I don’t really expect sample 5 to taste that great, from prior experience. However, I like to go past what I expect because sometimes you’re pleasantly surprised.

Stir like before, and do the same tasting. You’ll likely get two next to each other you like. Lets say it is 2 and 3. Since pouring 6ml of coffee and 7ml of coffee is a bit annoying I usually just make a batch of 2 and a batch of 3, then blend those as in example 1. And then pick my winner.

If your two favorites are far apart, do the same as in example 1 and explore around the point you like to see if there’s a better blend.

There, not so bad. But what about the non-liquid examples like tannins, or acid, or honey additions you say? Well, let’s do another example

Example 3: Random weighable X into mead

You have a mead, and you want to add some of X, whether X is acid blend, tannin, honey, or something else. The concept is the same. For this you’re going to need a nice scale, perhaps one that can go down to the mg level (AWS GEMINI-20 scale). You’re likely scaling down a 20L (5.3Gal) batch to 100ml. You need to figure out what the ‘max dose’ of the additive is, then normalize it to g/L so you can easily use your scale. Let’s say that the max dose you want to test is Y g/L then you’ll do the following.

  1. 100ml of mead
  2. 100ml of mead with 0.025Y g of X
  3. 100ml of mead with 0.05Y g of X
  4. 100ml of mead with 0.075Y g of X
  5. 100ml of mead with 0.1Y g of X

Stir until completely mixed. If you end up with some not mixed in then you’re likely past the saturation point for that substance, and need to discard those samples as too much.

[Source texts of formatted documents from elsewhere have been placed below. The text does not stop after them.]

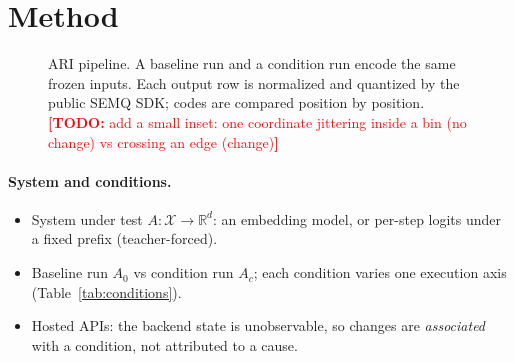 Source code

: \documentclass{article}
\newcommand{\todo}[1]{\textcolor{red}{\textbf{[TODO:} #1\textbf{]}}}
\begin{document}
\section{Method}\label{sec:method}

\begin{figure}[t]
\centering
{}
\caption{ARI pipeline. A baseline run and a condition run encode the same frozen inputs. Each output row is normalized and quantized by the public SEMQ SDK; codes are compared position by position. \todo{add a small inset: one coordinate jittering inside a bin (no change) vs crossing an edge (change)}}
\label{fig:pipeline}
\end{figure}

\paragraph{System and conditions.}
\begin{itemize}
  \item System under test $A:\mathcal X\to\mathbb R^d$: an embedding model, or per-step logits under a fixed prefix (teacher-forced).
  \item Baseline run $A_0$ vs condition run $A_c$; each condition varies one execution axis (Table~\ref{tab:conditions}).
  \item Hosted APIs: the backend state is unobservable, so changes are \emph{associated} with a condition, not attributed to a cause.
\end{itemize}
\end{document}
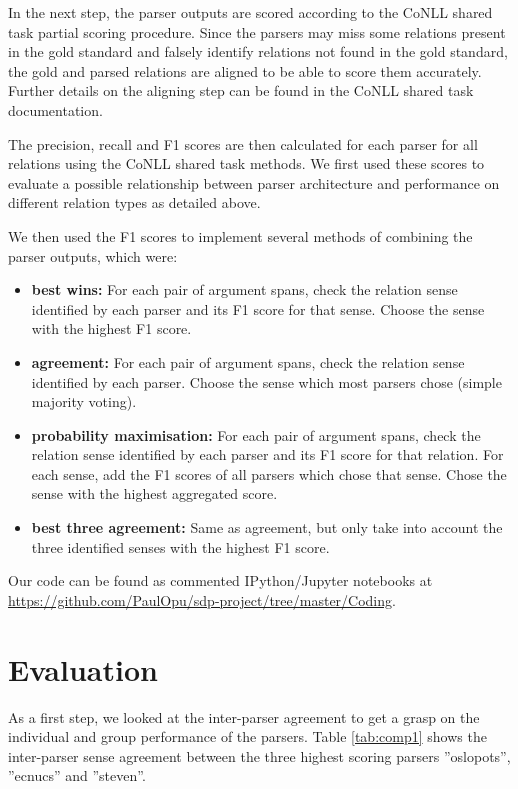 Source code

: \documentclass[10pt,notitlepage]{scrartcl}
\begin{document}
In the next step, the parser outputs are scored according to the CoNLL shared task partial scoring procedure. Since the parsers may miss some relations present in the gold standard and falsely identify relations not found in the gold standard, the gold and parsed relations are aligned to be able to score them accurately. Further details on the aligning step can be found in the CoNLL shared task documentation.

The precision, recall and F1 scores are then calculated for each parser for all relations using the CoNLL shared task methods. We first used these scores to evaluate a possible relationship between parser architecture and performance on different relation types as detailed above.

We then used the F1 scores to implement several methods of combining the parser outputs, which were:
\begin{itemize}
\item \textbf{best wins:} For each pair of argument spans, check the relation sense identified by each parser and its F1 score for that sense. Choose the sense with the highest F1 score.
\item \textbf{agreement:} For each pair of argument spans, check the relation sense identified by each parser. Choose the sense which most parsers chose (simple majority voting).
\item \textbf{probability maximisation:} For each pair of argument spans, check the relation sense identified by each parser and its F1 score for that relation. For each sense, add the F1 scores of all parsers which chose that sense. Chose the sense with the highest aggregated score.
\item \textbf{best three agreement:} Same as agreement, but only take into account the three identified senses with the highest F1 score.
\end{itemize}

Our code can be found as commented IPython/Jupyter notebooks at \url{https://github.com/PaulOpu/sdp-project/tree/master/Coding}.

\pagebreak
\section*{Evaluation}
As a first step, we looked at the inter-parser agreement to get a grasp on the individual and group performance of the parsers. Table \ref{tab:comp1} shows the inter-parser sense agreement between the three highest scoring parsers ''oslopots'', ''ecnucs'' and ''steven''.
\end{document}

Then this reduces to the same as Example 2 or Example 1 in application and scope.


OK. Now we’re ready to talk about spices. I prefer to do a tincture (water or ethanol) and do one of the above, usually Example 3, but with a pipette counting drops. Tinctures are pretty easy to make, either make a tea (extra strong) if you think or know that the spice is more water soluble. Or cover the spice with ethanol in a small jar for a few days or weeks (depending on the spice).

You can extend this technique to 3 variables by doing a N x N matrix instead of the simple 1 x N matrix we did. Instead of picking 2, you’ll pick top 4 and see what kind of box that makes, then repeat.